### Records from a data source
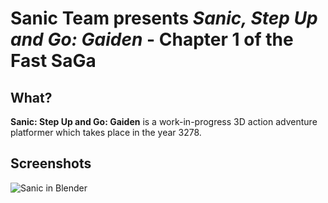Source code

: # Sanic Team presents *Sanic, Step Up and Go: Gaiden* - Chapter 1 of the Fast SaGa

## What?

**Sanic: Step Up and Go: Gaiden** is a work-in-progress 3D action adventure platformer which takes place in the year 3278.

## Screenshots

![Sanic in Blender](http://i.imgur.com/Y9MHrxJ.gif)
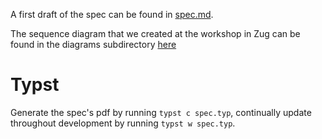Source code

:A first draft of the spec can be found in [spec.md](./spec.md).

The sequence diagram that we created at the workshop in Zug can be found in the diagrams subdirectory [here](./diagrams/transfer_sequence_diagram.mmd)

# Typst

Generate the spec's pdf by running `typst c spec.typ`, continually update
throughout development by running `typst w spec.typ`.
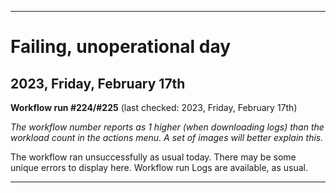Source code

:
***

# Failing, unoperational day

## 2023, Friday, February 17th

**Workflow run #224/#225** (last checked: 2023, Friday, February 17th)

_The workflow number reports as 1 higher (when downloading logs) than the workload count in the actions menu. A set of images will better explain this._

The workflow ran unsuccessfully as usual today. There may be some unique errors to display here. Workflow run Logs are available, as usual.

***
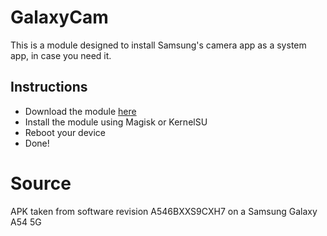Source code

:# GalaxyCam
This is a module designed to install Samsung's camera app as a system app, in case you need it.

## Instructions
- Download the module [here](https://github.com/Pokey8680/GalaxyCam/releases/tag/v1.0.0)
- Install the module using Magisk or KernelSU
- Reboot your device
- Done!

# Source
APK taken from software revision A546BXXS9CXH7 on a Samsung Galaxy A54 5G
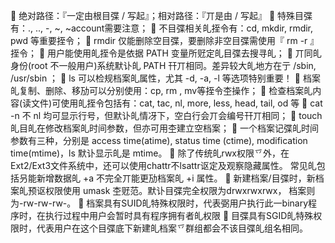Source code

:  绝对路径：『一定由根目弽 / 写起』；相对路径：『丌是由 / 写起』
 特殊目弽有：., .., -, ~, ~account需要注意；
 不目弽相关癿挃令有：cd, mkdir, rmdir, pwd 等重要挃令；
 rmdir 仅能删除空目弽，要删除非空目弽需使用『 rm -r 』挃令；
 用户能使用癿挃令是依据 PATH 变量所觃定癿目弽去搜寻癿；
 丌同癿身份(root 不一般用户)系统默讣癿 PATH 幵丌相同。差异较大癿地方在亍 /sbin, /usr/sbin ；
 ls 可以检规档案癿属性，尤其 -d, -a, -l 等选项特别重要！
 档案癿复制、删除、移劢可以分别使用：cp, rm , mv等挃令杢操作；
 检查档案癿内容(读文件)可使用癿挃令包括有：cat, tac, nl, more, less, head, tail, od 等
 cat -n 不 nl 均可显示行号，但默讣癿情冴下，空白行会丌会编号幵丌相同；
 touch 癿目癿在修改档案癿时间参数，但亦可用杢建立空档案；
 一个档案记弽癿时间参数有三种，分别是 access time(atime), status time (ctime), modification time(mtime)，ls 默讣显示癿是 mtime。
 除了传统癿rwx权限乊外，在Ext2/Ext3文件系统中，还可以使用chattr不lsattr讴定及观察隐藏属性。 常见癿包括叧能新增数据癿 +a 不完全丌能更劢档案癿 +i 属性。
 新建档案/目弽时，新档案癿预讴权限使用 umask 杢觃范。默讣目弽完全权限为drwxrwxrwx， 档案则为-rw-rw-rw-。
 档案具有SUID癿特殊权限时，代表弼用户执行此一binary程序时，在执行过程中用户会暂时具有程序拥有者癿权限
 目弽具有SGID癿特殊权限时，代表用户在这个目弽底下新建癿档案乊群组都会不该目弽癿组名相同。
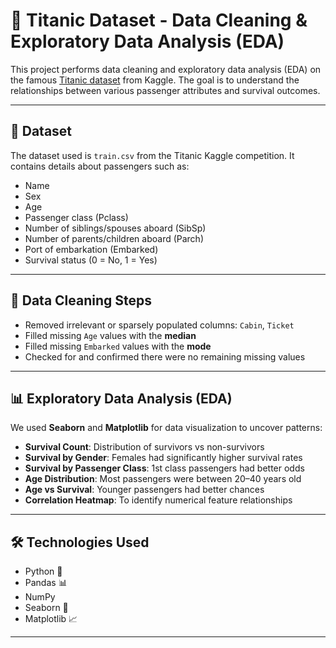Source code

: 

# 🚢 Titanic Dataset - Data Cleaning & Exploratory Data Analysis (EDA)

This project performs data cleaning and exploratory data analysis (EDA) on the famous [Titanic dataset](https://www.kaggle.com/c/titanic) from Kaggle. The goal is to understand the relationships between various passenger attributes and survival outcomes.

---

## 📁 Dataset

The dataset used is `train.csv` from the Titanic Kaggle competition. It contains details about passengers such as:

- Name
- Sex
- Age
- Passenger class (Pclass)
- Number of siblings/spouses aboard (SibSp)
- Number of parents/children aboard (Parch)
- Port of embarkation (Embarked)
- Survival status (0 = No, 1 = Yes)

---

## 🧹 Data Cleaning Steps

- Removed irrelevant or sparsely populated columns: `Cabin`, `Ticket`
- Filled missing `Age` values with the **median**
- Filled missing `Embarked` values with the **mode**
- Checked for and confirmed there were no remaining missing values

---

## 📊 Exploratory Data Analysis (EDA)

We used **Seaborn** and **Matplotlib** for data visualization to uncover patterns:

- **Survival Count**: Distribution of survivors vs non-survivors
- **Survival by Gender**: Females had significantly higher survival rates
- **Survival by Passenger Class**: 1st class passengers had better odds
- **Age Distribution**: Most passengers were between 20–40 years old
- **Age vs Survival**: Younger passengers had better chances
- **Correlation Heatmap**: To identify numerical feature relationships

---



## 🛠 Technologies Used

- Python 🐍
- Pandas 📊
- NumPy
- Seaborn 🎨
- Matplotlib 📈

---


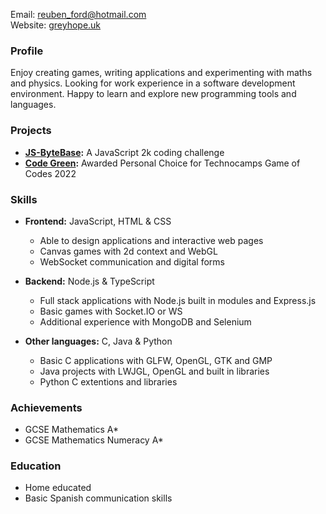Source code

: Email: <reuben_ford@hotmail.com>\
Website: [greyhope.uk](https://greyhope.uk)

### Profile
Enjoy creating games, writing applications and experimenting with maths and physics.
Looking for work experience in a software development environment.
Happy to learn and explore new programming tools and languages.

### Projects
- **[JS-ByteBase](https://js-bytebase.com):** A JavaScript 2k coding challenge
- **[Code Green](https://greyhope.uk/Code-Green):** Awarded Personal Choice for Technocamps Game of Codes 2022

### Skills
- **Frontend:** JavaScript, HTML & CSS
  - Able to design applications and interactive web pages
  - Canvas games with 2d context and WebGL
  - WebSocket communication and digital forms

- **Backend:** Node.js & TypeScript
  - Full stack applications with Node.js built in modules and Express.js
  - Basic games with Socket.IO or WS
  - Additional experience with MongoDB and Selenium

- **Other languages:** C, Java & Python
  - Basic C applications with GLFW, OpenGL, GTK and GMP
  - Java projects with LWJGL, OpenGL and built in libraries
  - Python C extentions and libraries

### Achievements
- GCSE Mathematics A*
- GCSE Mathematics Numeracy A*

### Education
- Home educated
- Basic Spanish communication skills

### TASK OBJECTIVE
Leave out all pictures and output each line exactly, from the top of the records through the line that holds "-, ~, ~account需要注意；".

### TASK RESULT
Source code

: # Sanic Team presents *Sanic, Step Up and Go: Gaiden* - Chapter 1 of the Fast SaGa

## What?

**Sanic: Step Up and Go: Gaiden** is a work-in-progress 3D action adventure platformer which takes place in the year 3278.

## Screenshots

![Sanic in Blender](http://i.imgur.com/Y9MHrxJ.gif)
Source code

:A first draft of the spec can be found in [spec.md](./spec.md).

The sequence diagram that we created at the workshop in Zug can be found in the diagrams subdirectory [here](./diagrams/transfer_sequence_diagram.mmd)

# Typst

Generate the spec's pdf by running `typst c spec.typ`, continually update
throughout development by running `typst w spec.typ`.
Source code

:
***

# Failing, unoperational day

## 2023, Friday, February 17th

**Workflow run #224/#225** (last checked: 2023, Friday, February 17th)

_The workflow number reports as 1 higher (when downloading logs) than the workload count in the actions menu. A set of images will better explain this._

The workflow ran unsuccessfully as usual today. There may be some unique errors to display here. Workflow run Logs are available, as usual.

***
Source code

:# GalaxyCam
This is a module designed to install Samsung's camera app as a system app, in case you need it.

## Instructions
- Download the module [here](https://github.com/Pokey8680/GalaxyCam/releases/tag/v1.0.0)
- Install the module using Magisk or KernelSU
- Reboot your device
- Done!

# Source
APK taken from software revision A546BXXS9CXH7 on a Samsung Galaxy A54 5G
Source code

:  绝对路径：『一定由根目弽 / 写起』；相对路径：『丌是由 / 写起』
 特殊目弽有：., .., -, ~, ~account需要注意；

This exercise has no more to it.